En el catálogo de chifladuras de la época encontramos también la eugenesia, que causó millones de muertos. O el psicoanálisis. ¿En qué momento exacto pudo alguien pensar que la clave del desarrollo de la personalidad humana estaba en el deseo por parte del niño de follarse a su madre? O esa otra idea tan bonita y tan acorde con la sensibilidad contemporánea: la envidia del pene. Y sin embargo, toda nuestra cultura está permeada, conformada o pervertida —según se vea— por las tesis de Freud y sus herederos. Lo que tampoco está tan mal si gracias a eso tenemos las películas de Woody Allen, Poeta en Nueva York de Lorca o la obra entera de Kafka.

Pero ya dijimos: nada de reírnos del abuelito. Resulta ventajista y cobarde. Seamos valientes. Apostemos fuerte y miremos al futuro de cara. ¿Cuáles son los principales disparates contemporáneos vinculados con la ciencia? ¿Qué planteamientos provocarán el desprecio de nuestros tataranietos o una sonrisilla condescendiente? ¿Dónde el sacrosanto rigor epistemológico salta en pedazos para transformarse en mera superstición? Y a mí me viene un nombre a la mente: Raymond Kurzweil. Hablo de él. O le convierto en cabeza de turco del transhumanismo, la singularidad y toda esa cháchara infame impulsada por el apabullante éxito empresarial de los magnates de Silicon Valley, su fetichismo tecnológico y su ingenuidad absoluta al abordar cuestiones relacionados con la esencia profunda del ser humano.

Personas fundidas con máquinas, prótesis y todo tipo de dispositivos para otorgarnos superpoderes —¿alguien aún recuerda las dichosas Google Glass?—, ordenadores capaces de albergar nuestra conciencia, microchips que nos darán acceso a un saber infinito. Y el mayor delirio —idéntico, por cierto, al de August Engelhardt y al de cualquier alquimista que se precie—, el verdadero objetivo final: la inmortalidad.

Todas esas ideas pretenden sonar sofisticadas y la verdad es que apestan a armario cerrado o a naftalina. Como salidas de la ciencia ficción de los cincuenta —excursiones espaciales de fin de semana, coches voladores por las calles…—, pero sin un décima parte de su encanto.

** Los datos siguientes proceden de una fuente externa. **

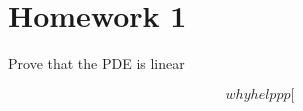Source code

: \section*{Homework 1}
\begin{problem}
    Prove that the PDE is linear
\end{problem}
\begin{solution}
   \[
why helppp[
   \]
\end{solution}

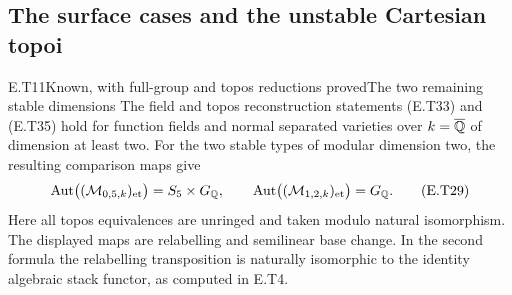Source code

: \subsection{The surface cases and the unstable Cartesian topoi}

\begin{result}{E.T11}{Known, with full-group and topos reductions proved}{The two remaining stable dimensions}
The field and topos reconstruction statements (E.T33) and (E.T35)
hold for function fields and normal separated varieties over
$k=\overline{\mathbb Q}$ of dimension at least two.  For the two stable
types of modular dimension two, the resulting comparison maps give
\[
 \operatorname{Aut}\bigl((\mathcal M_{0,5,k})_{\mathrm{et}}\bigr)
       =S_5\times G_{\mathbb Q},\qquad
 \operatorname{Aut}\bigl((\mathcal M_{1,2,k})_{\mathrm{et}}\bigr)=G_{\mathbb Q}.
                                                               \tag{E.T29}
\]
Here all topos equivalences are unringed and taken modulo natural
isomorphism.  The displayed maps are relabelling and semilinear
base change.  In the second formula the relabelling transposition
is naturally isomorphic to the identity algebraic stack functor,
as computed in E.T4.
\end{result}
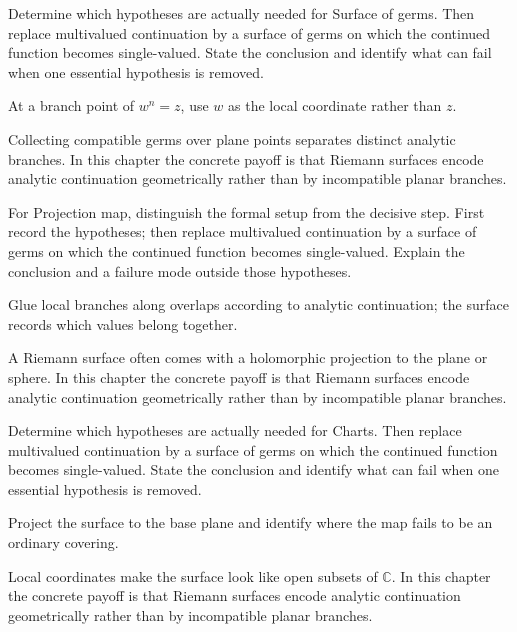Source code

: \begin{exercise}\label{exr:iv22-03}
Determine which hypotheses are actually needed for Surface of germs. Then replace multivalued continuation by a surface of germs on which the continued function becomes single-valued. State the conclusion and identify what can fail when one essential hypothesis is removed.
\end{exercise}
\begin{hint}
At a branch point of \(w^n=z\), use \(w\) as the local coordinate rather than \(z\).
\end{hint}
\begin{solution}
Collecting compatible germs over plane points separates distinct analytic branches. In this chapter the concrete payoff is that Riemann surfaces encode analytic continuation geometrically rather than by incompatible planar branches.
\end{solution}

\begin{exercise}\label{exr:iv22-04}
For Projection map, distinguish the formal setup from the decisive step. First record the hypotheses; then replace multivalued continuation by a surface of germs on which the continued function becomes single-valued. Explain the conclusion and a failure mode outside those hypotheses.
\end{exercise}
\begin{hint}
Glue local branches along overlaps according to analytic continuation; the surface records which values belong together.
\end{hint}
\begin{solution}
A Riemann surface often comes with a holomorphic projection to the plane or sphere. In this chapter the concrete payoff is that Riemann surfaces encode analytic continuation geometrically rather than by incompatible planar branches.
\end{solution}

\begin{exercise}\label{exr:iv22-05}
Determine which hypotheses are actually needed for Charts. Then replace multivalued continuation by a surface of germs on which the continued function becomes single-valued. State the conclusion and identify what can fail when one essential hypothesis is removed.
\end{exercise}
\begin{hint}
Project the surface to the base plane and identify where the map fails to be an ordinary covering.
\end{hint}
\begin{solution}
Local coordinates make the surface look like open subsets of $\mathbb C$. In this chapter the concrete payoff is that Riemann surfaces encode analytic continuation geometrically rather than by incompatible planar branches.
\end{solution}

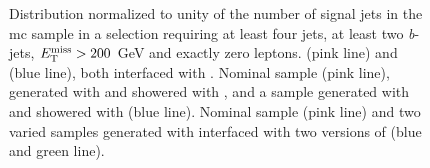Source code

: \begin{figure}[htb]
\centering 
{}
\caption{Distribution normalized to unity of the number of signal jets in the \ttbar \gls{mc} sample in a selection requiring at least four jets, at least two \textit{b}-jets, $E_{\rm T}^{\mathrm{miss}}>200$ GeV and exactly zero leptons. 
 \PowhegBox (pink line) and \aNLO (blue line), both interfaced with \HWpp.
 Nominal sample (pink line), generated with \PowhegBox and showered with \PY, and a sample generated with \PowhegBox and showered with \HWpp (blue line).
 Nominal sample (pink line) and two varied samples generated with \PowhegBox interfaced with two versions of \PY (blue and green line).
}\label{fig:ttbar_nj_0L_syst}
\end{figure}

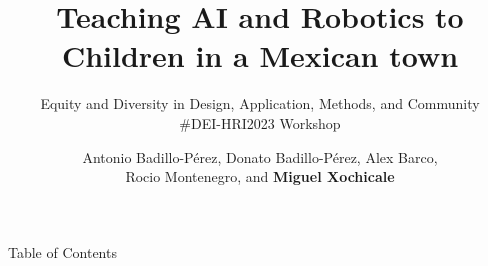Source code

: \documentclass[xcolor={dvipsnames},aspectratio=169,10pt]{beamer}
\title{
Teaching AI and Robotics to Children in a Mexican town
}
\subtitle{
Equity and Diversity in Design, Application, Methods, and Community \\
\#DEI-HRI2023 Workshop 
}
\author{
Antonio Badillo-P\'erez,
Donato Badillo-P\'erez, 
Alex Barco, \\ 
Rocio Montenegro, and
{\bf Miguel Xochicale}
}
\date{
}
\institute{
	\faEnvelope \space  air4children@gmail.com \\
	\faGithubAlt \space @air4children \faTwitter \space @air4children  
		}
\begin{document}
\maketitle

\begin{frame}{Table of Contents}
    \tableofcontents
\end{frame}








\maketitle
\end{document}
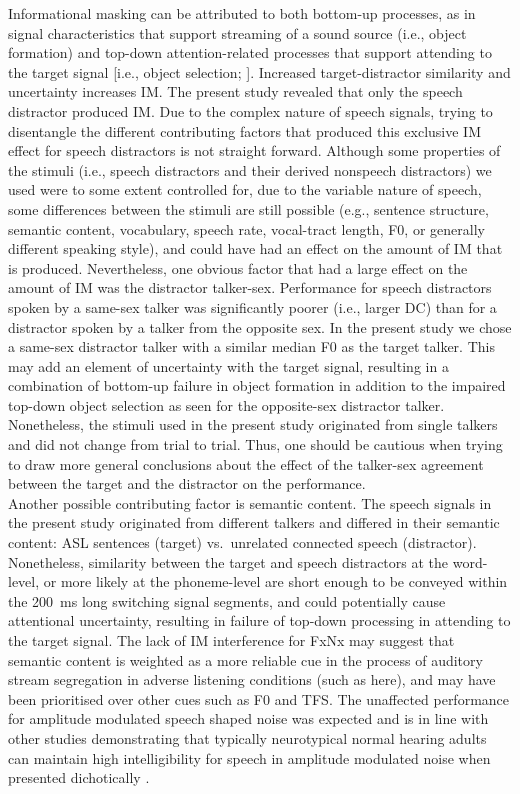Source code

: \documentclass[a4paper, twoside]{templates/ociamthesis}
\begin{document}
Informational masking can be attributed to both bottom-up processes, as in signal characteristics that support streaming of a sound source (i.e., object formation) and top-down attention-related processes that support attending to the target signal {[}i.e., object selection; \textcite{Shinn-Cunningham2008}{]}. Increased target-distractor similarity and uncertainty increases IM. The present study revealed that only the speech distractor produced IM. Due to the complex nature of speech signals, trying to disentangle the different contributing factors that produced this exclusive IM effect for speech distractors is not straight forward. Although some properties of the stimuli (i.e., speech distractors and their derived nonspeech distractors) we used were to some extent controlled for, due to the variable nature of speech, some differences between the stimuli are still possible (e.g., sentence structure, semantic content, vocabulary, speech rate, vocal-tract length, F0, or generally different speaking style), and could have had an effect on the amount of IM that is produced. Nevertheless, one obvious factor that had a large effect on the amount of IM was the distractor talker-sex. Performance for speech distractors spoken by a same-sex talker was significantly poorer (i.e., larger DC) than for a distractor spoken by a talker from the opposite sex. In the present study we chose a same-sex distractor talker with a similar median F0 as the target talker. This may add an element of uncertainty with the target signal, resulting in a combination of bottom-up failure in object formation in addition to the impaired top-down object selection as seen for the opposite-sex distractor talker. Nonetheless, the stimuli used in the present study originated from single talkers and did not change from trial to trial. Thus, one should be cautious when trying to draw more general conclusions about the effect of the talker-sex agreement between the target and the distractor on the performance.\\

Another possible contributing factor is semantic content. The speech signals in the present study originated from different talkers and differed in their semantic content: ASL sentences (target) vs.~unrelated connected speech (distractor). Nonetheless, similarity between the target and speech distractors at the word-level, or more likely at the phoneme-level are short enough to be conveyed within the 200~ms long switching signal segments, and could potentially cause attentional uncertainty, resulting in failure of top-down processing in attending to the target signal. The lack of IM interference for FxNx may suggest that semantic content is weighted as a more reliable cue in the process of auditory stream segregation in adverse listening conditions (such as here), and may have been prioritised over other cues such as F0 and TFS. The unaffected performance for amplitude modulated speech shaped noise was expected and is in line with other studies demonstrating that typically neurotypical normal hearing adults can maintain high intelligibility for speech in amplitude modulated noise when presented dichotically \autocite[e.g.,][]{Brungart2013}.\\
\end{document}
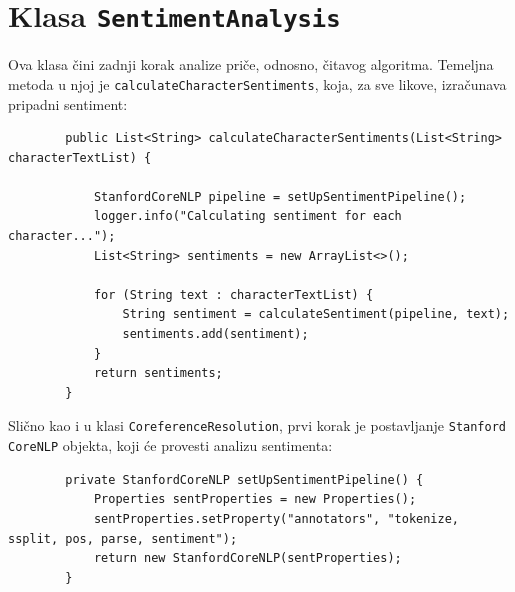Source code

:\documentclass[a4paper,twoside,12pt]{memoir} %
\begin{document}
	\section{Klasa \texttt{SentimentAnalysis}}

		Ova klasa čini zadnji korak analize priče, odnosno, čitavog algoritma. Temeljna metoda u njoj je  \texttt{calculateCharacterSentiments}, koja, za sve likove, izračunava pripadni sentiment:

		\begin{lstlisting}
		public List<String> calculateCharacterSentiments(List<String> characterTextList) {

			StanfordCoreNLP pipeline = setUpSentimentPipeline();
			logger.info("Calculating sentiment for each character...");
			List<String> sentiments = new ArrayList<>();

			for (String text : characterTextList) {
				String sentiment = calculateSentiment(pipeline, text);
				sentiments.add(sentiment);
			}
			return sentiments;
		}
		\end{lstlisting}

		Slično kao i u klasi \texttt{CoreferenceResolution}, prvi korak je postavljanje \texttt{Stan\-ford CoreNLP} objekta, koji će provesti analizu sentimenta:

		\begin{lstlisting}
		private StanfordCoreNLP setUpSentimentPipeline() {
			Properties sentProperties = new Properties();
			sentProperties.setProperty("annotators", "tokenize, ssplit, pos, parse, sentiment");
			return new StanfordCoreNLP(sentProperties);
		}
		\end{lstlisting}
\end{document}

Lo que quiero decir es que estamos ya en 2023 y el crecepelo nunca llegó a funcionar. Y mira que hubo charlatanes. Y mira que se vendieron botes. Si ahora vemos menos calvos por la calle es porque algunos se empeñan en viajar a Estambul para que les apliquen una técnica mucho más primitiva, en la que hay dolor y hay sangre. Y encima no siempre les prende. El futuro vendrá —o no vendrá y nos iremos todos a tomar por culo—, pero lo que sí está claro es que difícilmente se parecerá a eso que ahora imaginamos. Y qué bien que se equivoquen Raymond Kurzweil y los suyos, y qué bien que nos equivoquemos nosotros en este texto tan breve. Qué bien que tantas veces se equivoque la ciencia porque solo en sus delirios —que más bien son los nuestros—, en sus errores y en sus fracasos podemos de verdad reconocernos.